Monsieur le ministre, ce qui se passe aujourd’hui suscite en réalité des interrogations sur la capacité des groupes français de taille internationale à mener de pair développement industriel et visibilité sociale. Comment entendez-vous travailler avec le groupe PSA pour que ce qui a été annoncé hier ne soit pas une catastrophe pour nos territoires industriels et pour leurs salariés ?

Concernant Sevelnord, pouvez-vous nous dire comment l’État compte s’engager dans un réel travail d’anticipation de l’après-2017 et nous assurer que l’avenir du site et de ses salariés sera bien une priorité pour le Gouvernement ? (Applaudissements sur les travées de lUCR et de lUMP. – M. Jean-Pierre Sueur applaudit également.)

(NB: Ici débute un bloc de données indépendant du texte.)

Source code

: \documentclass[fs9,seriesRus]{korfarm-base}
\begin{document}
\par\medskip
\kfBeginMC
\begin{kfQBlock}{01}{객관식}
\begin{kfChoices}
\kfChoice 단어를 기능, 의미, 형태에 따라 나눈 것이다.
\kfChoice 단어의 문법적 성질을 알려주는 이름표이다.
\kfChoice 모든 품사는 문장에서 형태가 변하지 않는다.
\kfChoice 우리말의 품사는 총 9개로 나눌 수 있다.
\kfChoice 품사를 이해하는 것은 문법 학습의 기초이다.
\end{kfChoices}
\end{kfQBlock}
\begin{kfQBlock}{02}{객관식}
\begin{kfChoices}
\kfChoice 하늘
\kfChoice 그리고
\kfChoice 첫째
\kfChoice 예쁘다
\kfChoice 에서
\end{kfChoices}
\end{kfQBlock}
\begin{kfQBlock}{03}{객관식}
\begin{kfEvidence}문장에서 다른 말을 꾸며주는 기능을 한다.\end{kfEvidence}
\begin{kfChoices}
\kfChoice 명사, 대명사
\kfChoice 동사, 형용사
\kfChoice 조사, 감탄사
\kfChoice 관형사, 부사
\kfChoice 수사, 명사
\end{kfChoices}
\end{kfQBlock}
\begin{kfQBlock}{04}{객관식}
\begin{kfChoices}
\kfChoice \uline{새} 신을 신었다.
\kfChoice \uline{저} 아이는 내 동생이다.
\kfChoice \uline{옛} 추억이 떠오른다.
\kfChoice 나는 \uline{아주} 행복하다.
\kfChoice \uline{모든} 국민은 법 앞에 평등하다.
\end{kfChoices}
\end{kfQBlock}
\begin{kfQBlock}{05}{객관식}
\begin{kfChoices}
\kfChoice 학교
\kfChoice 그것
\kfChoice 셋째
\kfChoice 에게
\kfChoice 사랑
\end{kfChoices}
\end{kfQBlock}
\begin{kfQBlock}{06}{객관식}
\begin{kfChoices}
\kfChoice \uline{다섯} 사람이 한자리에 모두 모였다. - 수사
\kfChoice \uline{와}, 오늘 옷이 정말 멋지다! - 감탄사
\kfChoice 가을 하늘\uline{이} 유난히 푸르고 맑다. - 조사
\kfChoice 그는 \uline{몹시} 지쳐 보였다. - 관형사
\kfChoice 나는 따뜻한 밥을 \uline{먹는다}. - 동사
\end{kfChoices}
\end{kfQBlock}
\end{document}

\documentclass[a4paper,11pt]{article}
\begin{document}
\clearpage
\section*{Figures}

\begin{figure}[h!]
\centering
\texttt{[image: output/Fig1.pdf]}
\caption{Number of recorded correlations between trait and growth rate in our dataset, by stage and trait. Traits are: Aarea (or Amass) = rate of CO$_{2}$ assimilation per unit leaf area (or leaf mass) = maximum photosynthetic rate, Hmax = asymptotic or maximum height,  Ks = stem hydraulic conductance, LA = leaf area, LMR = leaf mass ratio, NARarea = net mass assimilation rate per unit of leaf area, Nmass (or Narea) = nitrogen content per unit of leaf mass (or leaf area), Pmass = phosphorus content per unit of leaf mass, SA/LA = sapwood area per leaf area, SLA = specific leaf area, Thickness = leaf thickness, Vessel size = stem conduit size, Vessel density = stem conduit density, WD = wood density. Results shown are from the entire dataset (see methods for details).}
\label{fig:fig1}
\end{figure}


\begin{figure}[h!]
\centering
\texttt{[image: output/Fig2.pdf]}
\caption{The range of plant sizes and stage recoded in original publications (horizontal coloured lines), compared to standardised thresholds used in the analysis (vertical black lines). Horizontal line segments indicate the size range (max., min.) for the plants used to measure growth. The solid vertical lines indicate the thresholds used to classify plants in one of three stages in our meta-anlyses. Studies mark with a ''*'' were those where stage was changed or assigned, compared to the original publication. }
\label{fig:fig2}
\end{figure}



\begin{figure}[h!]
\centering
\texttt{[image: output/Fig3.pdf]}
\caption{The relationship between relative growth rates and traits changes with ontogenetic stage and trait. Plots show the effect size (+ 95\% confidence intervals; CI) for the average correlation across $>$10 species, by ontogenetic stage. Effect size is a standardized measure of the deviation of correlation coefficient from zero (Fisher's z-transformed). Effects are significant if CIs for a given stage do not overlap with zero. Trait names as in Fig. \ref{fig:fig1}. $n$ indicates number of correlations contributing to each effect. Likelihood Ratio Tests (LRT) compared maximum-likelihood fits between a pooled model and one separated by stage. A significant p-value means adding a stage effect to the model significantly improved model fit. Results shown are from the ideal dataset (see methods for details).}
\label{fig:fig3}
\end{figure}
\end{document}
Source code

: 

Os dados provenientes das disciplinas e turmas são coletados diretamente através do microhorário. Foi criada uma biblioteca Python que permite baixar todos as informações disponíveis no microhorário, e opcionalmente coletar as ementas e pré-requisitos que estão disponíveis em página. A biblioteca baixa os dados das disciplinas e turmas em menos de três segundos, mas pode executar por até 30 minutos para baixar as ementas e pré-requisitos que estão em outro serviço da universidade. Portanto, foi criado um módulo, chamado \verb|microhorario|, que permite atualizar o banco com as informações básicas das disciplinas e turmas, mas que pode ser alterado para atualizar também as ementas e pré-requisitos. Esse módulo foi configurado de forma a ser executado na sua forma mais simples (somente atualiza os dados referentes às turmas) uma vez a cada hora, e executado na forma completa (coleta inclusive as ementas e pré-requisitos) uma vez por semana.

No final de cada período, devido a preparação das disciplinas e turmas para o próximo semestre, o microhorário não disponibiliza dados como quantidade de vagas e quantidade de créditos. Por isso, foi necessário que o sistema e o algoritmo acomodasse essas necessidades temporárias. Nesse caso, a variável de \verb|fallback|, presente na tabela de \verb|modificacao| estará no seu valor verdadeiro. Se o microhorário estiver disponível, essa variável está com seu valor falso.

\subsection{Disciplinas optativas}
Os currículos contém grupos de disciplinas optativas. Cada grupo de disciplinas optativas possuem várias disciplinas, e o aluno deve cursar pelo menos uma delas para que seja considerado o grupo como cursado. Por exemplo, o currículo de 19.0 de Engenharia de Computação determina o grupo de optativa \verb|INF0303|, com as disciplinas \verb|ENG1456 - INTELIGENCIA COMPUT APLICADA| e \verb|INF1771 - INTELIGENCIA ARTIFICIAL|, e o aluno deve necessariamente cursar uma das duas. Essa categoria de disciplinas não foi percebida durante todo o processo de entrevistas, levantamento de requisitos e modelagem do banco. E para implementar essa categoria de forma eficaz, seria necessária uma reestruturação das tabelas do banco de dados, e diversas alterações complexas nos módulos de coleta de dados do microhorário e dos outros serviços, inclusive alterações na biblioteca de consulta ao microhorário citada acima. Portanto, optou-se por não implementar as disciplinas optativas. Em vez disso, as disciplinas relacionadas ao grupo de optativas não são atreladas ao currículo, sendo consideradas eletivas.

M. le président. La parole est à M. le ministre chargé de l’industrie.

M. Éric Besson, ministre auprès du ministre de l'économie, des finances et de l'industrie, chargé de l'industrie, de l'énergie et de l'économie numérique. Monsieur le président, avec votre autorisation, je veux saluer les syndicalistes de la Fonderie du Poitou que j’aperçois dans la tribune du public puisque je les ai mentionnés tout à l'heure, en répondant à la première question.

Madame la sénatrice, vous avez raison : l’industrie automobile traverse actuellement des turbulences, que nous espérons temporaires, et le groupe PSA a effectivement annoncé hier un plan d’économies.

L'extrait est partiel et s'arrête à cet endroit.